**Problem to solve:** Go through the data below line by line. Give only the number of lines that contain "commands".

**The input:**
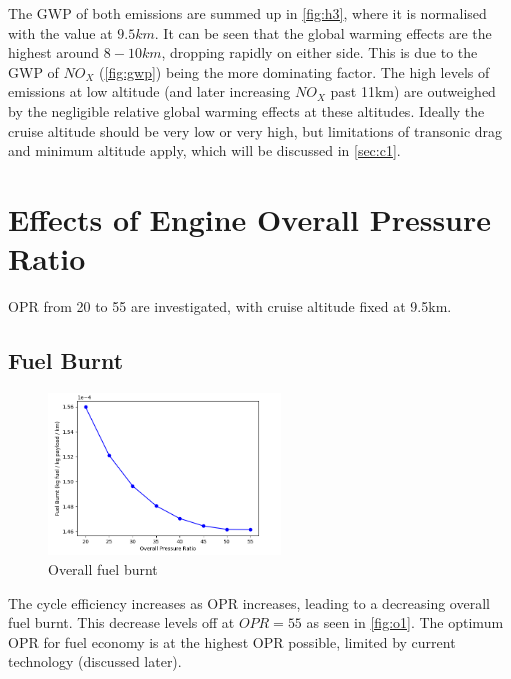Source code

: \documentclass[12pt, a4paper]{article}
\begin{document}
The GWP of both emissions are summed up in \autoref{fig:h3}, where it is normalised with the value at $9.5km$. It can be seen that the global warming effects are the  highest around $8-10km$, dropping rapidly on either side. This is due to the GWP of $NO_X$ (\autoref{fig:gwp}) being the more dominating factor. The high levels of emissions at low altitude (and later increasing $NO_X$ past 11km) are outweighed by the negligible relative global warming effects at these altitudes. Ideally the cruise altitude should be very low or very high, but limitations of transonic drag and minimum altitude apply, which will be discussed in \ref{sec:c1}.

\section{Effects of Engine Overall Pressure Ratio}
OPR from 20 to 55 are investigated, with cruise altitude fixed at 9.5km.
\subsection{Fuel Burnt}
\begin{figure}
	\centering
	\includegraphics[width=0.55\textwidth]{../Plots/opr fuel}
	\caption{Overall fuel burnt}
	\label{fig:ofuel}
\end{figure}

The cycle efficiency increases as OPR increases, leading to a  decreasing overall fuel burnt. This decrease levels off at $OPR=55$ as seen in \autoref{fig:o1}. The optimum OPR for fuel economy is at the highest OPR possible, limited by current technology (discussed later).
\end{document}
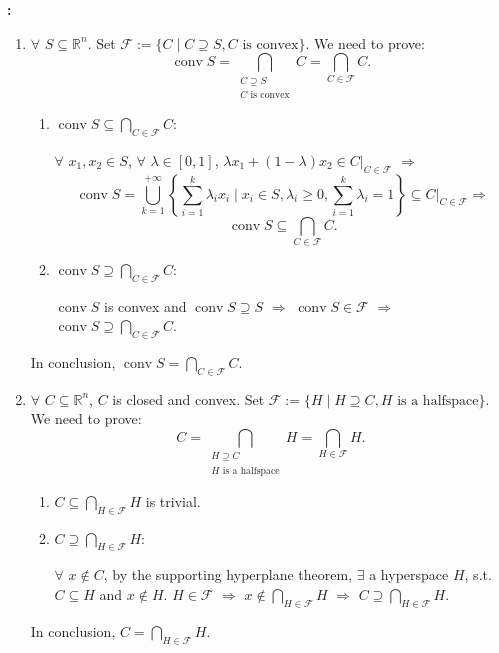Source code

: \documentclass[11pt,letter,notitlepage]{article}
\theoremstyle{definition}
\begin{document}
\newpage
\begin{solution}\textbf{:}
\begin{enumerate}
    \item[(a)] $\forall$ $S \subseteq \mathbb{R}^n$. Set $\mathcal{F} := \{C \mid C \supseteq S, C \text{ is convex}\}$. We need to prove:
    $$
    \operatorname{conv} S = \bigcap_{\substack{C \supseteq S \\ C \text{ is convex}}} C = \bigcap_{C \in \mathcal{F}} C.
    $$
    \begin{enumerate}
        \item[\ding{172}] $\operatorname{conv} S \subseteq \bigcap_{C \in \mathcal{F}} C$:
        
        $\forall$ $x_1, x_2\in S$, $\forall$ $\lambda \in [0,1]$, $\lambda x_1 + (1-\lambda) x_2 \in C|_{C \in \mathcal{F}}$ $\Longrightarrow$ 
        $$\operatorname{conv} S = \bigcup_{k=1}^{+\infty} \left\{\sum_{i=1}^k \lambda_i x_i \mid x_i \in S, \lambda_i \ge 0, \sum_{i=1}^k \lambda_i = 1\right\} \subseteq C|_{C \in \mathcal{F}}
        \Longrightarrow
        $$
        $$
        \operatorname{conv} S \subseteq \bigcap_{C \in \mathcal{F}} C.
        $$
        \item[\ding{173}] $\operatorname{conv} S \supseteq \bigcap_{C \in \mathcal{F}} C$:
        
        $\operatorname{conv} S$ is convex and $\operatorname{conv} S \supseteq S$ $\Longrightarrow$ $\operatorname{conv} S \in \mathcal{F}$ $\Longrightarrow$ $\operatorname{conv} S \supseteq \bigcap_{C \in \mathcal{F}} C$.
    \end{enumerate}
    In conclusion, $\operatorname{conv} S = \bigcap_{C \in \mathcal{F}} C$.
    \item[(b)] $\forall$ $C \subseteq \mathbb{R}^n$, $C$ is closed and convex. Set $\mathcal{F} := \{H \mid H \supseteq C, H \text{ is a halfspace}\}$. We need to prove:
    $$
    C = \bigcap_{\substack{H \supseteq C \\ H \text{ is a halfspace}}} H = \bigcap_{H \in \mathcal{F}} H.
    $$
    \begin{enumerate}
        \item[\ding{172}] $C \subseteq \bigcap_{H \in \mathcal{F}} H$ is trivial.
        \item[\ding{173}] $C \supseteq \bigcap_{H \in \mathcal{F}} H$:
        
        $\forall$ $x \not\in C$, by the supporting hyperplane theorem, $\exists$ a hyperspace $H$, s.t. $C \subseteq H$ and $x \not\in H$. $H \in \mathcal{F}$ $\Longrightarrow$ $x \not\in \bigcap_{H \in \mathcal{F}} H$ $\Longrightarrow$ $C \supseteq \bigcap_{H \in \mathcal{F}} H$.
    \end{enumerate}
    In conclusion, $C = \bigcap_{H \in \mathcal{F}} H$.
\end{enumerate}
\end{solution}
\end{document}

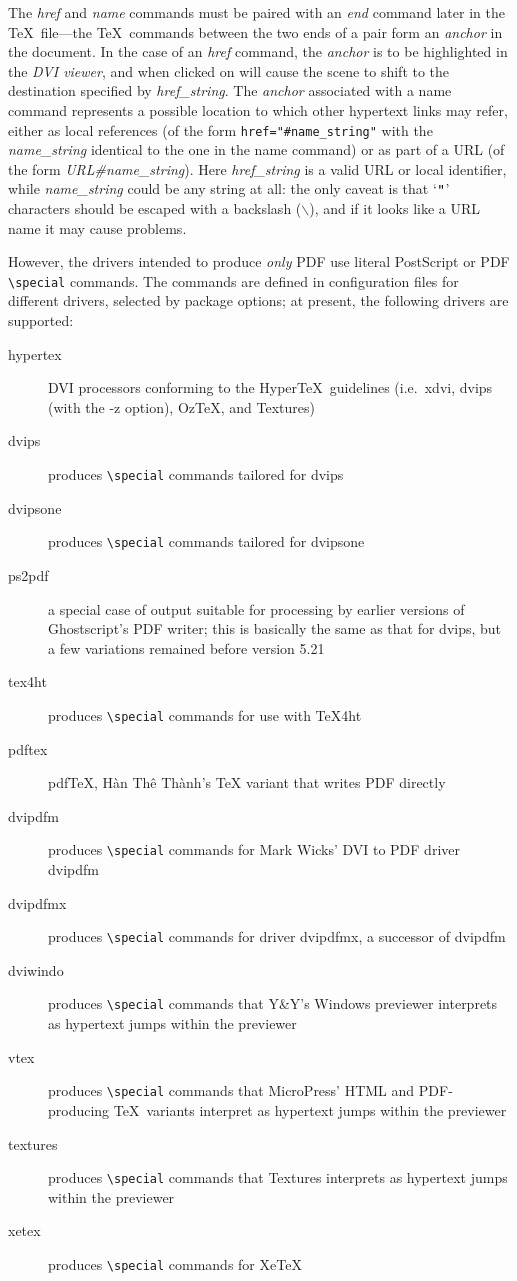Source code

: \documentclass[pdftex]{article}
\def\Hanh{H\`an Th\^e\llap{\raise 0.5ex\hbox{\'{}}} Th\`anh}
\begin{document}
The \emph{href} and \emph{name} commands must be paired with an
\emph{end} command later in the \TeX\ file---the \TeX\ commands between
the two ends of a pair form an \emph{anchor} in the document. In the
case of an \emph{href} command, the \emph{anchor} is to be highlighted
in the \emph{DVI viewer}, and when clicked on will cause the scene to
shift to the destination specified by \emph{href\_string}. The
\emph{anchor} associated with a name command represents a possible
location to which other hypertext links may refer, either as local
references (of the form \verb|href="#name_string"| with the
\emph{name\_string} identical to the one in the name command) or as part
of a URL (of the form \emph{URL\#name\_string}). Here
\emph{href\_string} is a valid URL or local identifier, while
\emph{name\_string} could be any string at all: the only caveat is that
`$\verb|"|$' characters should be escaped with a backslash
($\backslash$), and if it looks like a URL name it may cause problems.

However, the drivers intended to produce \emph{only} PDF use literal
PostScript or PDF \verb|\special| commands. The commands are defined in
configuration files for different drivers, selected by package options;
at present, the following drivers are supported:

\begin{description}
\item[hypertex] DVI processors conforming to the Hyper\TeX\ guidelines (i.e.\ \textsf{xdvi}, \textsf{dvips} (with
the \textsf{-z} option), \textsf{OzTeX}, and \textsf{Textures})
\item[dvips] produces \verb|\special| commands tailored for \textsf{dvips}
\item[dvipsone] produces \verb|\special| commands tailored for \textsf{dvipsone}
\item[ps2pdf] a special case of output suitable for processing by earlier versions of Ghost\-script's
PDF writer; this is basically the same as that for \textsf{dvips}, but a few variations remained before version 5.21
\item[tex4ht] produces \verb|\special| commands for use with \textsf{\TeX4ht}
\item[pdftex] pdf\TeX, \Hanh{}'s \TeX{} variant that writes PDF directly
\item[dvipdfm] produces \verb|\special| commands for Mark Wicks' DVI to PDF driver \textsf{dvipdfm}
\item[dvipdfmx] produces \verb|\special| commands for driver
     \textsf{dvipdfmx}, a successor of \textsf{dvipdfm}
\item[dviwindo] produces \verb|\special| commands that Y\&Y's Windows previewer interprets as hypertext jumps within the previewer
\item[vtex] produces \verb|\special| commands that MicroPress' HTML and
     PDF-producing \TeX\ variants interpret as hypertext jumps within the
     previewer
\item[textures] produces \verb|\special| commands that \textsf{Textures} interprets as hypertext jumps within the previewer
\item[xetex] produces \verb|\special| commands for Xe\TeX{}
\end{description}
\end{document}
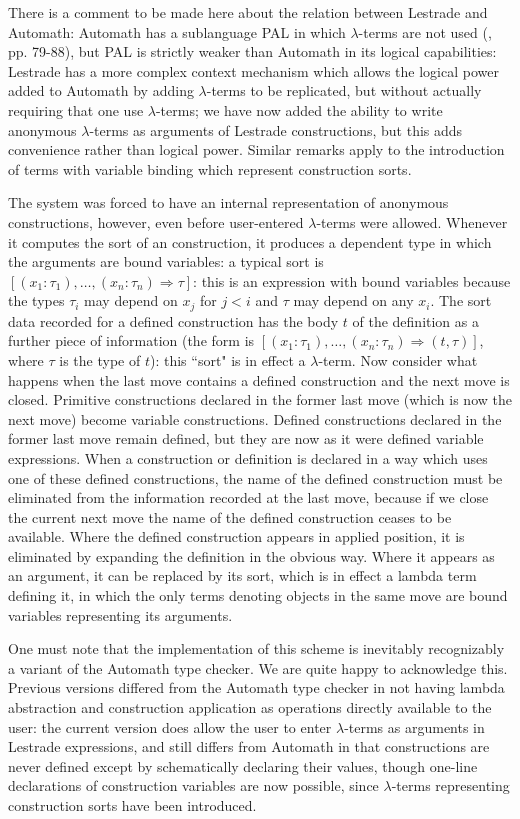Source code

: \documentclass[12pt]{article}
\begin{document}
There is a comment to be made here about the relation between Lestrade and Automath:  Automath has a sublanguage PAL in which $\lambda$-terms are not used (\cite{automathbook}, pp. 79-88), but PAL is strictly weaker than Automath in its logical capabilities:  Lestrade has a more complex context mechanism which allows the logical power added to Automath by adding $\lambda$-terms to be replicated, but without actually requiring that one use $\lambda$-terms;  we have now added the ability to write anonymous $\lambda$-terms as arguments of  Lestrade constructions, but this adds convenience rather than logical power.  Similar remarks apply to the introduction of terms with variable binding which represent construction sorts.

The system was forced to have an internal representation of anonymous constructions, however, even before user-entered $\lambda$-terms were allowed.   Whenever it computes the sort of an construction, it produces a dependent type in which the
arguments are bound variables:  a typical sort is $[(x_1:\tau_1),\ldots,(x_n:\tau_n) \Rightarrow \tau]$:  this is an expression with bound variables because the types $\tau_i$ may depend on $x_j$ for $j<i$ and $\tau$ may depend on any $x_i$.  The sort data recorded for a defined construction has the body $t$ of the definition as a further piece of information  (the form is $[(x_1:\tau_1),\ldots,(x_n:\tau_n) \Rightarrow (t,\tau)]$, where $\tau$ is the type of $t$):  this ``sort"  is in effect a $\lambda$-term.
Now consider what happens when the last move contains a defined construction and the next move is closed.  Primitive constructions declared in the former last move (which is now the next move) become variable constructions.   Defined constructions declared in the former last move remain defined, but they are now as it were defined variable
expressions.   When a construction or definition is declared in a way which uses one of these defined constructions, the name of the defined construction must be eliminated from the information recorded at the last move, because if we close the current next move the name of the defined construction ceases to be available.  Where the defined construction appears in applied position,
it is eliminated by expanding the definition in the obvious way.   Where it appears as an argument, it can be replaced by its sort, which is in effect a lambda term defining it, in which the only terms denoting objects in the same move are bound variables representing its arguments.

One must note that the implementation of this scheme is inevitably recognizably a variant of the Automath type checker.   We are quite happy to acknowledge this.  Previous versions differed from the Automath type checker in not having lambda abstraction and construction application as operations directly available to the user:  the current version does allow the user to enter $\lambda$-terms as arguments in Lestrade expressions, and still differs from Automath in that constructions are never defined  except by schematically declaring their values, though one-line declarations of construction variables are now possible, since $\lambda$-terms representing construction sorts have been introduced.
\end{document}
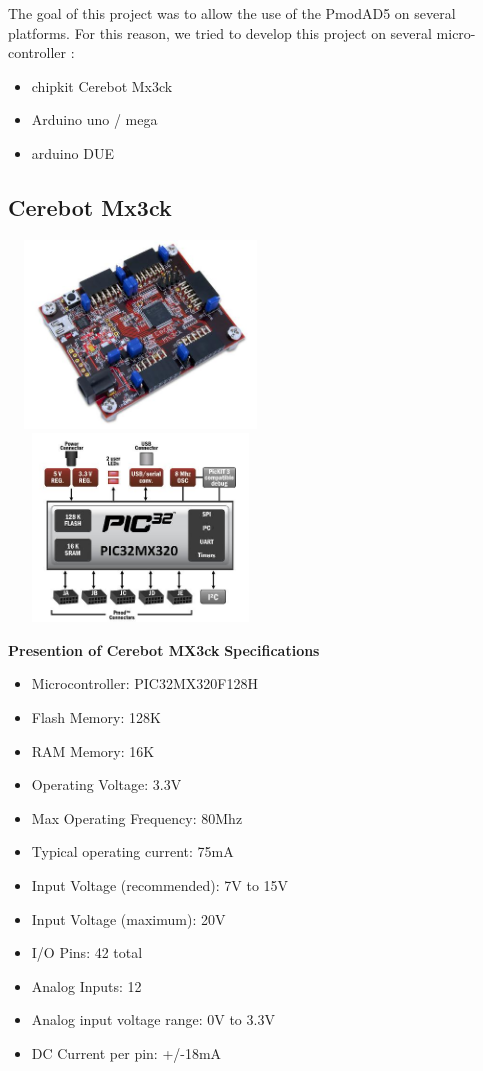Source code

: \documentclass[10pt,a4paper]{report}
\begin{document}
The goal of this project was to allow the use of the PmodAD5 on several platforms. For this reason, we tried to develop this project on several micro-controller :
\begin{itemize}
\item chipkit Cerebot Mx3ck
\item Arduino uno / mega 
\item arduino DUE
\end{itemize} 

\subsection{Cerebot Mx3ck}



\includegraphics[width=7cm,height=50mm]{chipkitcerebotmx3ck}
\includegraphics[width=7cm,height=50mm]{chipkitcerebotmx3ck2}





\textbf{Presention of Cerebot MX3ck}
\textbf{Specifications}
\begin{itemize}
\item Microcontroller: PIC32MX320F128H
\item Flash Memory: 128K
\item RAM Memory: 16K
\item Operating Voltage: 3.3V
\item Max Operating Frequency: 80Mhz
\item Typical operating current: 75mA
\item Input Voltage (recommended): 7V to 15V
\item Input Voltage (maximum): 20V
\item I/O Pins: 42 total
\item Analog Inputs: 12
\item Analog input voltage range: 0V to 3.3V
\item DC Current per pin: +/-18mA \\
\end{itemize}
\end{document}
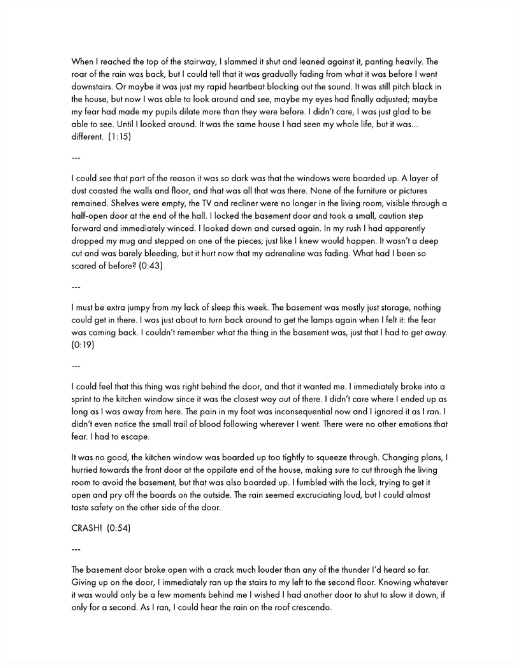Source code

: \begin{center}
     \includegraphics[scale=0.75]{Scores/raindrops_Part21.pdf}
\end{center}
\newpage
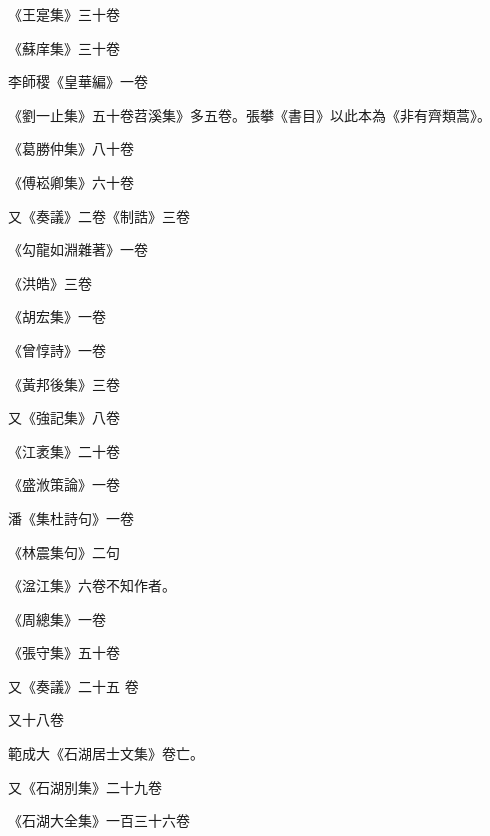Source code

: \begin{pinyinscope}
 《王寔集》三十卷



 《蘇庠集》三十卷



 李師稷《皇華編》一卷



 《劉一止集》五十卷苕溪集》多五卷。張攀《書目》以此本為《非有齊類蒿》。



 《葛勝仲集》八十卷



 《傅崧卿集》六十卷



 又《奏議》二卷《制誥》三卷



 《勾龍如淵雜著》一卷



 《洪皓》三卷



 《胡宏集》一卷



 《曾惇詩》一卷



 《黃邦後集》三卷



 又《強記集》八卷



 《江袤集》二十卷



 《盛浟策論》一卷



 潘《集杜詩句》一卷



 《林震集句》二句



 《湓江集》六卷不知作者。



 《周總集》一卷



 《張守集》五十卷



 又《奏議》二十五
 卷



 又十八卷



 範成大《石湖居士文集》卷亡。



 又《石湖別集》二十九卷



 《石湖大全集》一百三十六卷




\end{pinyinscope}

**Response area:** 12